大井川通信

大井川あたりの事ども

『新哲学入門』 廣松渉 1988

5月22日は廣松渉の命日だから、追悼の気持ちで、さっと読み通せそうな新書版の入門書を手に取った。欄外のメモをみると、以前に三回読んでいる。今回は、20年ぶりの四回目の読書となった。

廣松さんは、僕が若いころ、唯一熱心に読んだ哲学者だ。他の有名哲学者にも手をだしたけれども、読みかじったという程度である。廣松さんの著作を通じて、哲学というものを知ったことを、今では幸運だったと思う。そうでなければ、哲学を自ら思考するものとは考えずに、有名哲学者の言葉や論理の口まねをすることだと勘違いしていたかもしれない。

廣松さんの本は、たとえ入門書であっても、独特の漢語と翻訳語が多用されていて、一見とてもとっつきにくい。哲学の伝統はもちろん諸学の成果を援用しながら、独自の理論をつくりあげる。しかし、事象そのものから出発して、世界の在り方を解明しようとする手順は、実はおどろくほどていねいで、どこまでも粘り強い。

「例えば、小学生時代の友人にバッタリ会ったとします。瞬間的に同定でき、そこでの知覚像とは別に表象像など浮かばないのが普通でしょう」(49頁)

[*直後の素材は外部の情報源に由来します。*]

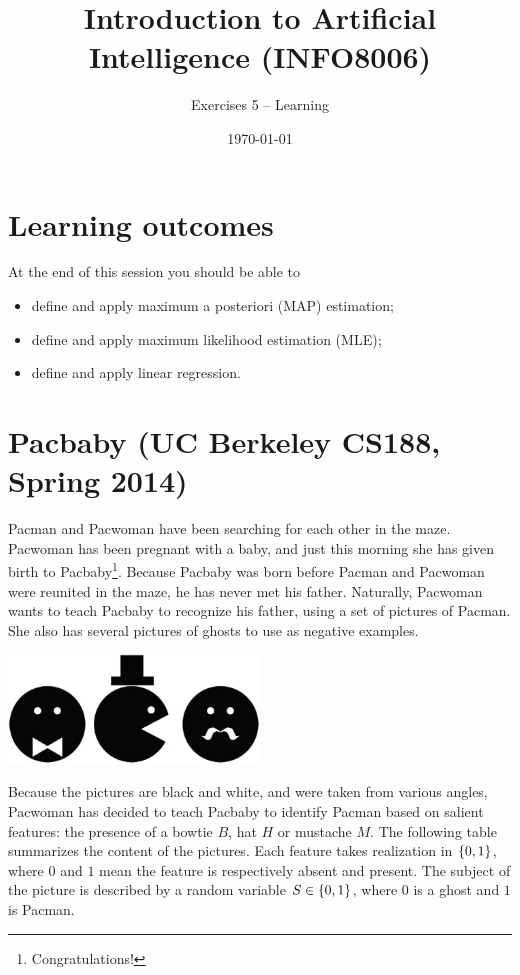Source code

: \documentclass[11pt, a4paper]{article}
\title{Introduction to Artificial Intelligence (INFO8006)}
\subtitle{Exercises 5 -- Learning}
\date{\today}
\begin{document}
\maketitle

\section*{Learning outcomes}

At the end of this session you should be able to
\begin{itemize}[noitemsep]
    \item define and apply maximum a posteriori (MAP) estimation;
    \item define and apply maximum likelihood estimation (MLE);
    \item define and apply linear regression.
\end{itemize}

\section{Pacbaby (UC Berkeley CS188, Spring 2014)}

Pacman and Pacwoman have been searching for each other in the maze. Pacwoman has been pregnant with a baby, and just this morning she has given birth to Pacbaby\footnote{Congratulations!}. Because Pacbaby was born before Pacman and Pacwoman were reunited in the maze, he has never met his father. Naturally, Pacwoman wants to teach Pacbaby to recognize his father, using a set of pictures of Pacman. She also has several pictures of ghosts to use as negative examples.

\begin{center}
    \includegraphics[width=0.5\textwidth]{figures/e5_pacbaby.jpg}
\end{center}

Because the pictures are black and white, and were taken from various angles, Pacwoman has decided to teach Pacbaby to identify Pacman based on salient features: the presence of a bowtie $B$, hat $H$ or mustache $M$. The following table summarizes the content of the pictures. Each feature takes realization in $\{0, 1\}$, where $0$ and $1$ mean the feature is respectively absent and present. The subject of the picture is described by a random variable $S \in \{0, 1\}$, where $0$ is a ghost and $1$ is Pacman.
\end{document}
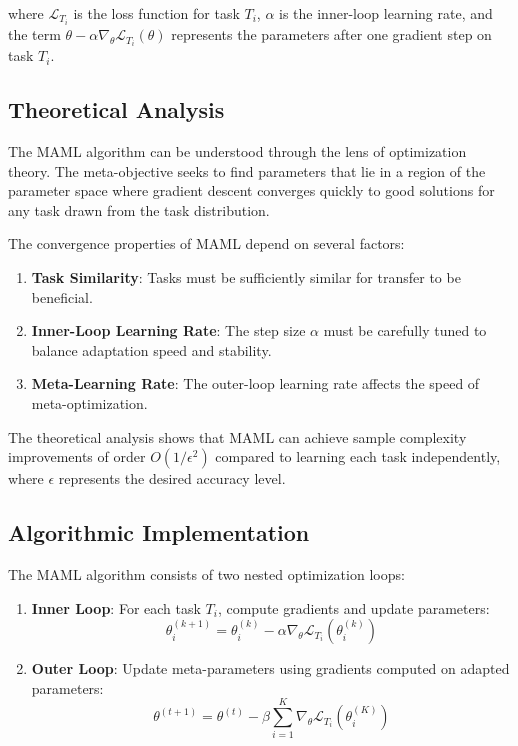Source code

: \documentclass[12pt]{article}
\begin{document}
{{{where $\mathcal{L}_{T_i}$ is the loss function for task $T_i$, $\alpha$ is the inner-loop learning rate, and the term $\theta - \alpha \nabla_\theta \mathcal{L}_{T_i}(\theta)$ represents the parameters after one gradient step on task $T_i$.

\subsection{Theoretical Analysis}

The MAML algorithm can be understood through the lens of optimization theory. The meta-objective seeks to find parameters that lie in a region of the parameter space where gradient descent converges quickly to good solutions for any task drawn from the task distribution.

The convergence properties of MAML depend on several factors:

\begin{enumerate}
\item \textbf{Task Similarity}: Tasks must be sufficiently similar for transfer to be beneficial.
\item \textbf{Inner-Loop Learning Rate}: The step size $\alpha$ must be carefully tuned to balance adaptation speed and stability.
\item \textbf{Meta-Learning Rate}: The outer-loop learning rate affects the speed of meta-optimization.
\end{enumerate}

The theoretical analysis shows that MAML can achieve sample complexity improvements of order $O(1/\epsilon^2)$ compared to learning each task independently, where $\epsilon$ represents the desired accuracy level.

\subsection{Algorithmic Implementation}

The MAML algorithm consists of two nested optimization loops:

\begin{enumerate}
\item \textbf{Inner Loop}: For each task $T_i$, compute gradients and update parameters:
\begin{equation}
\theta_i^{(k+1)} = \theta_i^{(k)} - \alpha \nabla_\theta \mathcal{L}_{T_i}(\theta_i^{(k)})
\end{equation}

\item \textbf{Outer Loop}: Update meta-parameters using gradients computed on adapted parameters:
\begin{equation}
\theta^{(t+1)} = \theta^{(t)} - \beta \sum_{i=1}^K \nabla_\theta \mathcal{L}_{T_i}(\theta_i^{(K)})
\end{equation}
\end{enumerate}

}}}
\end{document}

何日か前のブログで、小学校の級友と遭遇したことを書いたばかりなので、この文章には驚いた。僕は級友を「同定」できたけれども、級友はそれができなかった。僕はその小さな事件に何かがあると感じて、勝手な連想を書き連ねたが、廣松さんは、この事例から出発して、認識や意味についての緻密な説明をつみあげていく。ちなみに、「表象像」とは、級友の小学校時代の写真やイメージといったもののことで、たしかに僕は、そんなものを思い起こす必要などなく、今の風貌の彼を瞬間的に級友と認めたのだ。

「今、例えば、農夫が孤独に畑を耕しているとします。畑は彼自身の拓いたものではなく、農具も彼自身の作ったものではなく、農耕動作も彼自身の案出したものではありません・・・彼の〝孤独な農作業〟は、実態において〝多くの人々との協働作業〟とも謂うべきものになっております」(161頁)

こうした田園の風景は、今僕が大井川歩きで向き合っているものだ。僕自身も、自分の孤独な歩みを、多くの人々との協働作業という場所につなげたいと考えている。そういうときに、我々の目の前に広がる世界の真相を説明しつくそうとした廣松渉の仕事は、きっと多くのヒントを与えてくれるにちがいない。